FORWARD OPERATING BASE MAREZ - Things are almost as good as they can get for 1st Sgt. Leo Marshall.
He’s in the Army. He’s in Iraq. He’s got a challenging job and seniority. He works with people he likes and has known for a long time and he can’t say enough good things about them. So what’s not to like?
Being away from his daughter Amanda, 17, son Sharpe, 10, and wife Kim, that’s what.
“I’ve got nothing to complain about outside separation from family,” he said Thursday during a 9.5-mile drive around the Marez guard houses. There are 11 guardhouses, elevated for a view of the perimeter. They are manned by two soldiers, an American and a Kurd, working two four-hour shifts a day.
Marshall, 46, a 20-year veteran, is a fulltime member of the guard. Normally he organizes monthly training sessions at the Gary Armory and acts as a liaison with Lt. Col. Richard Shatto, who lives in Columbus and works in Indianapolis. Now, as the Indiana National Guard’s 113th Combat Engineering Battalion headquarters staff sergeant, he deals with a variety of concerns ranging from support, maintenance, medics and communication to what are known as around here as “force protection issues.”

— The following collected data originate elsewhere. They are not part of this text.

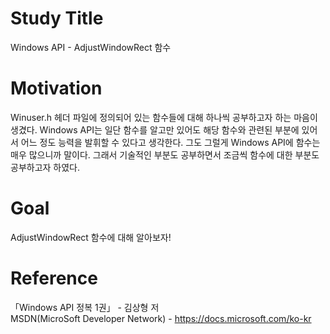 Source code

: # Study Title
  
Windows API - AdjustWindowRect 함수  
  
# Motivation
  
Winuser.h 헤더 파일에 정의되어 있는 함수들에 대해 하나씩 공부하고자 하는 마음이 생겼다. Windows API는 일단 함수를 알고만 있어도 해당 함수와 관련된 부분에 있어서 어느 정도 능력을 발휘할 수 있다고 생각한다. 그도 그럴게 Windows API에 함수는 매우 많으니까 말이다. 그래서 기술적인 부분도 공부하면서 조금씩 함수에 대한 부분도 공부하고자 하였다.  
  
# Goal
  
AdjustWindowRect 함수에 대해 알아보자!  
  
# Reference
  
「Windows API 정복 1권」 - 김상형 저  
MSDN(MicroSoft Developer Network) - https://docs.microsoft.com/ko-kr

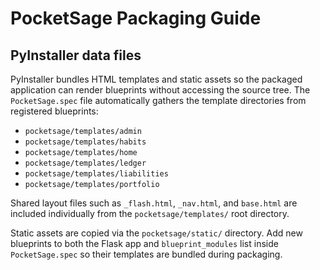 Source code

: # PocketSage Packaging Guide

## PyInstaller data files

PyInstaller bundles HTML templates and static assets so the packaged
application can render blueprints without accessing the source tree. The
`PocketSage.spec` file automatically gathers the template directories from
registered blueprints:

- `pocketsage/templates/admin`
- `pocketsage/templates/habits`
- `pocketsage/templates/home`
- `pocketsage/templates/ledger`
- `pocketsage/templates/liabilities`
- `pocketsage/templates/portfolio`

Shared layout files such as `_flash.html`, `_nav.html`, and `base.html`
are included individually from the `pocketsage/templates/` root directory.

Static assets are copied via the `pocketsage/static/` directory. Add new
blueprints to both the Flask app and `blueprint_modules` list inside
`PocketSage.spec` so their templates are bundled during packaging.
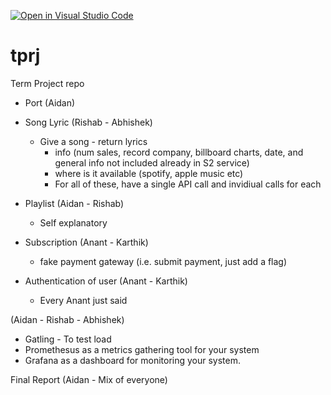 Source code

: [![Open in Visual Studio Code](https://classroom.github.com/assets/open-in-vscode-f059dc9a6f8d3a56e377f745f24479a46679e63a5d9fe6f495e02850cd0d8118.svg)](https://classroom.github.com/online_ide?assignment_repo_id=6952704&assignment_repo_type=AssignmentRepo)
# tprj
Term Project repo


- Port (Aidan)

- Song Lyric (Rishab - Abhishek)
	- Give a song - return lyrics
		- info (num sales, record company, billboard charts, date,  and general info not included already in S2 service)
		- where is it available (spotify, apple music etc)
		- For all of these, have a single API call and invidiual calls for each


- Playlist (Aidan - Rishab)
	- Self explanatory


- Subscription (Anant - Karthik)
	- fake payment gateway (i.e. submit payment, just add a flag)


- Authentication of user (Anant - Karthik)
	- Every Anant just said


(Aidan - Rishab - Abhishek)
- Gatling - To test load
- Promethesus as a metrics gathering tool for your system
- Grafana as a dashboard for monitoring your system.

Final Report (Aidan - Mix of everyone)
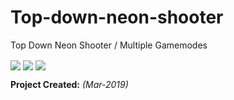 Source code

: # Top-down-neon-shooter

Top Down Neon Shooter / Multiple Gamemodes

<img align="center" src="https://raw.githubusercontent.com/MarcelvanDuijnDev/MarcelvanDuijnDev/main/Images/Screenshot_NeonTopDownShooter_1.png">
<img align="center" src="https://raw.githubusercontent.com/MarcelvanDuijnDev/MarcelvanDuijnDev/main/Images/Screenshot_NeonTopDownShooter_2.png">
<img align="center" src="https://raw.githubusercontent.com/MarcelvanDuijnDev/MarcelvanDuijnDev/main/Images/Screenshot_NeonTopDownShooter_3.png">

**Project Created:** *(Mar-2019)* <br>
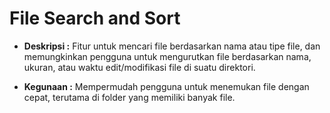 # File Search and Sort

- **Deskripsi :** Fitur untuk mencari file berdasarkan nama atau tipe file, dan memungkinkan pengguna untuk mengurutkan file berdasarkan nama, ukuran, atau waktu edit/modifikasi file di suatu direktori.

- **Kegunaan :** Mempermudah pengguna untuk menemukan file dengan cepat, terutama di folder yang memiliki banyak file.
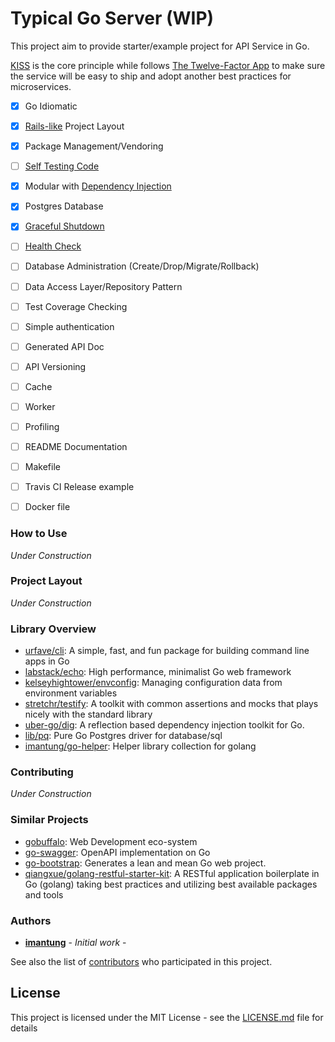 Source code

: # Typical Go Server (WIP)

This project aim to provide starter/example project for API Service in Go.

[KISS](https://en.wikipedia.org/wiki/KISS_principle) is the core principle while follows [The Twelve-Factor App](https://12factor.net/) to make sure the service will be easy to ship and adopt another best practices for microservices.
- [x] Go Idiomatic
- [x] [Rails-like](https://guides.rubyonrails.org/getting_started.html#creating-the-blog-application) Project Layout
- [x] Package Management/Vendoring
- [ ] [Self Testing Code](https://martinfowler.com/bliki/SelfTestingCode.html)
- [x] Modular with [Dependency Injection](https://stackoverflow.com/questions/130794/what-is-dependency-injection)
- [x] Postgres Database
- [x] [Graceful Shutdown](https://12factor.net/disposability)
- [ ] [Health Check](https://microservices.io/patterns/observability/health-check-api.html)
- [ ] Database Administration (Create/Drop/Migrate/Rollback)
- [ ] Data Access Layer/Repository Pattern
- [ ] Test Coverage Checking
- [ ] Simple authentication
- [ ] Generated API Doc
- [ ] API Versioning
- [ ] Cache
- [ ] Worker
- [ ] Profiling
- [ ] README Documentation
- [ ] Makefile
- [ ] Travis CI Release example
- [ ] Docker file


### How to Use

_Under Construction_
<!-- FIXME: -->

### Project Layout

_Under Construction_
<!-- FIXME: -->

### Library Overview
- [urfave/cli](https://github.com/urfave/cli): A simple, fast, and fun package for building command line apps in Go
- [labstack/echo](https://github.com/labstack/echo): High performance, minimalist Go web framework
- [kelseyhightower/envconfig](https://github.com/kelseyhightower/envconfig): Managing configuration data from environment variables
- [stretchr/testify](https://github.com/stretchr/testify): A toolkit with common assertions and mocks that plays nicely with the standard library
- [uber-go/dig](https://github.com/uber-go/dig): A reflection based dependency injection toolkit for Go.
- [lib/pq](https://github.com/lib/pq): Pure Go Postgres driver for database/sql
- [imantung/go-helper](https://github.com/imantung/go-helper): Helper library collection for golang


### Contributing

_Under Construction_
<!-- FIXME: -->

### Similar Projects

- [gobuffalo](https://gobuffalo.io/): Web Development eco-system
- [go-swagger](https://goswagger.io/): OpenAPI implementation on Go
- [go-bootstrap](http://go-bootstrap.io/): Generates a lean and mean Go web project.
- [qiangxue/golang-restful-starter-kit](github.com/qiangxue/golang-restful-starter-kit): A RESTful application boilerplate in Go (golang) taking best practices and utilizing best available packages and tools

### Authors

* **[imantung](https://github.com/imantung)** - *Initial work* -

See also the list of [contributors](https://github.com/your/project/contributors) who participated in this project.

## License

This project is licensed under the MIT License - see the [LICENSE.md](LICENSE.md) file for details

As we drove from guardhouse to guardhouse in a Polaris all-terrain vehicle, Marshall spoke of the camaraderie that grows among those in harm’s way. During Desert Storm, the 46-year-old Marshall was a supply sergeant responsible for logistical packages, or LOGPAKS in military speak. That meant he would be given map coordinates and a large truck or two loaded with everything an outlying unit needed - or at least was going to get - in the way of food, water, arms and shelter and head out across the desert.

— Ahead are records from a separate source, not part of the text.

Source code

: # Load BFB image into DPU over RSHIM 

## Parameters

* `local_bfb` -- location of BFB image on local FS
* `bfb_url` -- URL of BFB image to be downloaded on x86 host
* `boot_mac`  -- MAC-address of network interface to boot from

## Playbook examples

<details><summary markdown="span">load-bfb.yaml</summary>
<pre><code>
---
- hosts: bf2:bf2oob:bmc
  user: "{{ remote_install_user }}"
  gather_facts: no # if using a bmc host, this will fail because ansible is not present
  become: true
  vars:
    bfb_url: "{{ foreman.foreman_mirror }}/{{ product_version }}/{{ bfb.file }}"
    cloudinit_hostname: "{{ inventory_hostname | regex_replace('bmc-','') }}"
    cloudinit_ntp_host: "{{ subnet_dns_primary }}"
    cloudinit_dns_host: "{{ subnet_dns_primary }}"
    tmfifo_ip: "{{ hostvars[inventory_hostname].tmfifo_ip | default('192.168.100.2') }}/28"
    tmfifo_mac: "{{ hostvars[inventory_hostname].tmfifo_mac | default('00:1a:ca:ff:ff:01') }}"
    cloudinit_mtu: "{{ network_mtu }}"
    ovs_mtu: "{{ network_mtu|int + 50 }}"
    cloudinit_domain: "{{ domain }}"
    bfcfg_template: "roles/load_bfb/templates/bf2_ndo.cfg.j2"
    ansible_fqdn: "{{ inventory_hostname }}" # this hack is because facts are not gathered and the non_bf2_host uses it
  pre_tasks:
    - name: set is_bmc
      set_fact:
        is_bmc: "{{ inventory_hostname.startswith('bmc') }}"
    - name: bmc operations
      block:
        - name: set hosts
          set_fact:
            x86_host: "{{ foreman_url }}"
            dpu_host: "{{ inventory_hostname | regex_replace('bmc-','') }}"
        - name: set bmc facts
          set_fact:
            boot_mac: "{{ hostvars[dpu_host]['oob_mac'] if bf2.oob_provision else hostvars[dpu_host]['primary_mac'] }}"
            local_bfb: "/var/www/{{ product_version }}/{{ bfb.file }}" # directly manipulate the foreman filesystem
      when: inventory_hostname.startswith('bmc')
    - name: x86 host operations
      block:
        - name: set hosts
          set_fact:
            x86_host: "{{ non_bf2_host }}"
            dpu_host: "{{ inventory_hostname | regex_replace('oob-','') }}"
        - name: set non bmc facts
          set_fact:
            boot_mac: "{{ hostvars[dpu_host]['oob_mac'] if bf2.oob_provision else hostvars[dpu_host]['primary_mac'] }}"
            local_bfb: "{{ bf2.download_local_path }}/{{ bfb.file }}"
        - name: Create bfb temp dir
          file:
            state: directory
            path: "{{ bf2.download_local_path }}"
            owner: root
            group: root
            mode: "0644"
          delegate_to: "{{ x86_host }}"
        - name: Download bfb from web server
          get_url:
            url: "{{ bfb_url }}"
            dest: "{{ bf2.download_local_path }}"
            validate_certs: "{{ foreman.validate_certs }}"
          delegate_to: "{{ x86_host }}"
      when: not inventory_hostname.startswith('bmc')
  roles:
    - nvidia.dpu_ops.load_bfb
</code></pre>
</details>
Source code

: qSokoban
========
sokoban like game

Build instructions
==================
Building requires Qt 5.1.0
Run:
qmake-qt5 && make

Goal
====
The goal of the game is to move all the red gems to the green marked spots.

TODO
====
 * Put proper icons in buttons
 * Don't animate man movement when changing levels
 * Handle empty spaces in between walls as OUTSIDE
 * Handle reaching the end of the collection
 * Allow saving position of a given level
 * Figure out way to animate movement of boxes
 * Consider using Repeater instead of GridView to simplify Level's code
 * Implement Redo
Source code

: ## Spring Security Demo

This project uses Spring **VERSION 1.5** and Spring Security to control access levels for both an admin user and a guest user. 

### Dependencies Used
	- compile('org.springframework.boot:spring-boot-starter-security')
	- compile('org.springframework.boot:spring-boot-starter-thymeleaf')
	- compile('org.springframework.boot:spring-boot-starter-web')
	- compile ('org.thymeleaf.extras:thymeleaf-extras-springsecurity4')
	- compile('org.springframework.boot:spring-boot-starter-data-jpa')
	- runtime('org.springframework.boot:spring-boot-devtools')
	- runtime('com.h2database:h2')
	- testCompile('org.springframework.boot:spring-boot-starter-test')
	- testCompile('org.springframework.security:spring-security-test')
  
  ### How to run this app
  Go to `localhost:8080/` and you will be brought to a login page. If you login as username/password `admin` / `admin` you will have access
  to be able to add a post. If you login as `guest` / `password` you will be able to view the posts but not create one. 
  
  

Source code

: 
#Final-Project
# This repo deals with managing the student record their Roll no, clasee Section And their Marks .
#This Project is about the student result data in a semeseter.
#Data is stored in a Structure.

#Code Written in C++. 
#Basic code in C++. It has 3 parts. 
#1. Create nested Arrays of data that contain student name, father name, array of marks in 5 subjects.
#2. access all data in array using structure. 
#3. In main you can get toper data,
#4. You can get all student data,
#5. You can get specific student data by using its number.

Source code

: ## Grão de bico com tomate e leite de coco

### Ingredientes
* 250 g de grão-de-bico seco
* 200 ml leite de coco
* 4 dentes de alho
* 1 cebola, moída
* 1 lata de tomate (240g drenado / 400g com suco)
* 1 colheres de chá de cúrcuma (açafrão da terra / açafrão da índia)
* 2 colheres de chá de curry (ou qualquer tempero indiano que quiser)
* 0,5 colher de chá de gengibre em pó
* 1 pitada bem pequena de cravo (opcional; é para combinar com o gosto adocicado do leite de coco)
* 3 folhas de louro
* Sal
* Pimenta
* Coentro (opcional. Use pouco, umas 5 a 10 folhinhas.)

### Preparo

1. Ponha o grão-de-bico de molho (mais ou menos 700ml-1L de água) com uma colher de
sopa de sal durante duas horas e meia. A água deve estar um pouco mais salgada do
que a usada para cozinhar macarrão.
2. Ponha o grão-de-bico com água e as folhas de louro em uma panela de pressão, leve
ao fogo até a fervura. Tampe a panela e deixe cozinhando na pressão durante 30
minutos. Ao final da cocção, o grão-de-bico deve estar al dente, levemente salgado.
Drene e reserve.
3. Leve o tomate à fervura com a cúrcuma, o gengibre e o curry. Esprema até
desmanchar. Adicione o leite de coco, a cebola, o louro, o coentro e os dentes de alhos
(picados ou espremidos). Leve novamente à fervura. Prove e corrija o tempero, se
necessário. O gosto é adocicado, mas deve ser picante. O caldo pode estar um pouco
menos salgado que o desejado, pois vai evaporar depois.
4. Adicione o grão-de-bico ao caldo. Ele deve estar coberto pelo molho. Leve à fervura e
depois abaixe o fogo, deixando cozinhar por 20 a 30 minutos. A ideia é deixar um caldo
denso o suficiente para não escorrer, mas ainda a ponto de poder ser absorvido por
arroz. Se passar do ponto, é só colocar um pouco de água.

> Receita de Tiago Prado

Sometimes he made three or four runs a day. For six months it was mostly sponge baths, although occasionally the guys would set a large tin of water on a truck and poke holes in it for a shower. Baby wipes were a big deal. There were no barracks, no mess halls, no toilets and no showers. “You became real close,” he said. Coffee was made cowboy style: tossed into water boiling over a campfire, poured into a cup.
Not long ago his wife Kim, with whom he maintains frequent Internet contact, asked him what the troops wanted. He told her coffee, coffee filters and tobacco products. She told him she would send the coffee and filters, but not the nicotine.

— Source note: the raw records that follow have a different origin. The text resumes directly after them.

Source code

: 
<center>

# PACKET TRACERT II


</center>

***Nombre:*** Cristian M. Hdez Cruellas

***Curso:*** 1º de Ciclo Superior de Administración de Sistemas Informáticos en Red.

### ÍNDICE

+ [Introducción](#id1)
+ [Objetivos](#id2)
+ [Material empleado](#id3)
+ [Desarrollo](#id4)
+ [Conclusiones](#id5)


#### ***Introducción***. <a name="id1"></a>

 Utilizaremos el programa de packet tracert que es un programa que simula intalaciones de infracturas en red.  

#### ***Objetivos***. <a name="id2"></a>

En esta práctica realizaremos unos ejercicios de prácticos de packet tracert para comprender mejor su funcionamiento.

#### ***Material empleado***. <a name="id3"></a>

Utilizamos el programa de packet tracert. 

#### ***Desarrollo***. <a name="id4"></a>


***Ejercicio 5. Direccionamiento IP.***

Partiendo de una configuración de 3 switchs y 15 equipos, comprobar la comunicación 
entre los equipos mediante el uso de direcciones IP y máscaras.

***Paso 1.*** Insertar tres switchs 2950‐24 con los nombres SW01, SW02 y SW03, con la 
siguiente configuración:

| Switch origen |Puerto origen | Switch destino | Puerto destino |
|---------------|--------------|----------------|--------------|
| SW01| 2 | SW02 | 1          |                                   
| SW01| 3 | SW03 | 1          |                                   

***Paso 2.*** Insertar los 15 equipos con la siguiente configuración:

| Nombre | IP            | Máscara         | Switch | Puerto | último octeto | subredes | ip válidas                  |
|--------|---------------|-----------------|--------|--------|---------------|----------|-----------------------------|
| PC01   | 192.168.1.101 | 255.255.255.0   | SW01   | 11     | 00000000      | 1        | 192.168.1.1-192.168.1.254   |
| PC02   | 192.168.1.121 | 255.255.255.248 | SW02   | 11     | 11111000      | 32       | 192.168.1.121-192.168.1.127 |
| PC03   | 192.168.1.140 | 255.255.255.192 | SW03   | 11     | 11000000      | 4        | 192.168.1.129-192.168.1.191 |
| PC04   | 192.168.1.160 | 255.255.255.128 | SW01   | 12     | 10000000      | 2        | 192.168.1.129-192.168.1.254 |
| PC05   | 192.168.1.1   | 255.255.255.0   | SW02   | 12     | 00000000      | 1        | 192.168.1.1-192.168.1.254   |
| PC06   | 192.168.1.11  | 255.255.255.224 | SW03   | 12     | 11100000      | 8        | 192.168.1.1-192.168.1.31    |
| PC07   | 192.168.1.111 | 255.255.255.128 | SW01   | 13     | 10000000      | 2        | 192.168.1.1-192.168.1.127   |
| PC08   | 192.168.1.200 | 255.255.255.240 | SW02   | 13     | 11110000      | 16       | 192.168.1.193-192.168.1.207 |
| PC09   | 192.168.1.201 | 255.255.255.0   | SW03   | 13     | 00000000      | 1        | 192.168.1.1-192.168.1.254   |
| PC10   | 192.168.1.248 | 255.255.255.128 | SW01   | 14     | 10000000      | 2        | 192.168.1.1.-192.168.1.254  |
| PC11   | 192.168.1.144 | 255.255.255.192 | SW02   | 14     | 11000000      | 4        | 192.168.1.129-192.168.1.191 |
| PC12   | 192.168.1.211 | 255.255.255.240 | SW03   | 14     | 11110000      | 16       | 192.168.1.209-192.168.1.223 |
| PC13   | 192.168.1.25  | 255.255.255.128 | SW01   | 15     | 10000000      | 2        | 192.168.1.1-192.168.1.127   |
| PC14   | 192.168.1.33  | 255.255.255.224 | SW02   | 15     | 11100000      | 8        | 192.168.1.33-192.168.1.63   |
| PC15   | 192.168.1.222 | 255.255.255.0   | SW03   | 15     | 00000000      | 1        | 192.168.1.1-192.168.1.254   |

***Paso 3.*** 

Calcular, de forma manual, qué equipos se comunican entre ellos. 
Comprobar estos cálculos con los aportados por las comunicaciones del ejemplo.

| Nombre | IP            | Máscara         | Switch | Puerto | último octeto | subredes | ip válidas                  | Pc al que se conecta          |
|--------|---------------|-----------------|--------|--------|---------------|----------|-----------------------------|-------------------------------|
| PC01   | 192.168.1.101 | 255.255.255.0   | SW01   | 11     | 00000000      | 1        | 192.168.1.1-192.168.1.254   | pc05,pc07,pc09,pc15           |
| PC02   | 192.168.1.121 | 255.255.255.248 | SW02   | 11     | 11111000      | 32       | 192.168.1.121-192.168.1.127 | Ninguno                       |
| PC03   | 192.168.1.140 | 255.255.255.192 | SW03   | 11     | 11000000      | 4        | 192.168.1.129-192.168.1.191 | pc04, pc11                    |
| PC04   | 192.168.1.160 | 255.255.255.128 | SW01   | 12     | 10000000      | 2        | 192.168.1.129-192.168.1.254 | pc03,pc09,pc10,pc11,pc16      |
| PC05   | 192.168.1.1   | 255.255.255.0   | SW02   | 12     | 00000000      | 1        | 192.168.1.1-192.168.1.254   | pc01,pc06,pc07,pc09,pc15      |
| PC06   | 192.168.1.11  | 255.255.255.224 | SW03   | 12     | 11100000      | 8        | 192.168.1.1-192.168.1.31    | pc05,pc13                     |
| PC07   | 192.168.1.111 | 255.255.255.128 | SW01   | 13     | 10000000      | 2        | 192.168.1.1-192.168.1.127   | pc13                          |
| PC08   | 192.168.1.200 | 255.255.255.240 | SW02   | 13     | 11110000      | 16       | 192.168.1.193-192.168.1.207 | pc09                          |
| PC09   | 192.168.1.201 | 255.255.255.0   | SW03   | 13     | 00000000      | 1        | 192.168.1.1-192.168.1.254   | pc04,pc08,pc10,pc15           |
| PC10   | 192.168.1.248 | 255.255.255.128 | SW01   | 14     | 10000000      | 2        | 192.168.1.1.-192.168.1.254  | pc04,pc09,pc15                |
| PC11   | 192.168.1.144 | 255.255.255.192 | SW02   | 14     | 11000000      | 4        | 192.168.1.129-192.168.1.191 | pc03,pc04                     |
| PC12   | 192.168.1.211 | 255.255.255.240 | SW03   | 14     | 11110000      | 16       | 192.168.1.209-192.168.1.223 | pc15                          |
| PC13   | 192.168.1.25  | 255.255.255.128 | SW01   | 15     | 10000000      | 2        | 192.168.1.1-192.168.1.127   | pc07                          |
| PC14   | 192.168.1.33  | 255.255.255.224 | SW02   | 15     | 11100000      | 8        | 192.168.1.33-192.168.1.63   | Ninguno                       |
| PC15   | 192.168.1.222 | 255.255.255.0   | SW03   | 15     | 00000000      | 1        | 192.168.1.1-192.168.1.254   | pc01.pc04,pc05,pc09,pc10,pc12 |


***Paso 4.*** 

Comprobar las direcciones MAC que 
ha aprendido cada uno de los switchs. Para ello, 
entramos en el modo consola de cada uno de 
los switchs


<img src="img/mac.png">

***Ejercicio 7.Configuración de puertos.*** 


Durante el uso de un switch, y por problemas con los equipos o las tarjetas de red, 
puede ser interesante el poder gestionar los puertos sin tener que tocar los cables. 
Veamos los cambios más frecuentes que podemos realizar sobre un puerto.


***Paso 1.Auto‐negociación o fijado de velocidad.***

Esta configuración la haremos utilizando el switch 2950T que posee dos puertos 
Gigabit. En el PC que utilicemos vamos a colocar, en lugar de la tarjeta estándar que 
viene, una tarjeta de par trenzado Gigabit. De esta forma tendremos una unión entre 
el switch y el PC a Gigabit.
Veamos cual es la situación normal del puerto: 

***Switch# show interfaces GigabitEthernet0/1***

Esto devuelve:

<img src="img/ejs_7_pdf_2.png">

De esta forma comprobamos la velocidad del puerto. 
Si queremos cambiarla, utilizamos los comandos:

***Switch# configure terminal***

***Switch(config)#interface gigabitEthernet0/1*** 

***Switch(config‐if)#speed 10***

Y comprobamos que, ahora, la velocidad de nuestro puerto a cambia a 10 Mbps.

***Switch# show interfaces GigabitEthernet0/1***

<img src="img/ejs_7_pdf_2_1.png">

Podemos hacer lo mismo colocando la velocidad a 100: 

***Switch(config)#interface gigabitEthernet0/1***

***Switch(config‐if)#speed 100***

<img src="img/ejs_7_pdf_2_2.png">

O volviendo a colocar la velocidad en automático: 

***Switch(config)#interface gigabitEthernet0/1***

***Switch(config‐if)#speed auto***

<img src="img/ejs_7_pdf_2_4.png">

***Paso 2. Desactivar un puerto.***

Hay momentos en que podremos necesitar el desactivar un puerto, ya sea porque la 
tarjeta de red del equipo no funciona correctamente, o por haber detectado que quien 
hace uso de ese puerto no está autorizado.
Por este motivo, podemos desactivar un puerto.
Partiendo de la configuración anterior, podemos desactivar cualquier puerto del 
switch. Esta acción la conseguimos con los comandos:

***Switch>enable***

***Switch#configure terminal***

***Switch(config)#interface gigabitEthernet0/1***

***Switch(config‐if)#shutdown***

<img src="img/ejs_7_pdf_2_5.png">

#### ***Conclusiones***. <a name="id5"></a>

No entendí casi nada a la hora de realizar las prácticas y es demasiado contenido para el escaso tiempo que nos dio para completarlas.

During our drive he pointed to two villages near the edge of the base. He views them as the most likely sources of trouble. Both are within range of rocket-propelled grenades. Both have been cordoned off and searched. Another concern is the highway south toward Baghdad. It skirts FOB Marez. He thinks about drive-by shootings when he is on the part of base near the highway, especially when he is driving the ATV rather than an armored Humvee.
“Usually when I come out here in the morning I see sheperds and their sheep,” he said. “When I come out at 2 p.m. there’s nothing because it’s so hot.”
It doesn’t take much for Marshall to wax passionate about the men and women he directs. He wants their families to know what a fine job they are doing, and how much they appreciate those back home.
“This is the profession we have chosen,” he said. “I feel honored to be here.”
Editor’s note: W.S. Wilson is embedded with the Indiana National Guard’s 113th Combat Engineering Battalion, based out of northern Indiana and now deployed near Mosul, Iraq. Most of the 113th’s soldiers are from northern Indiana.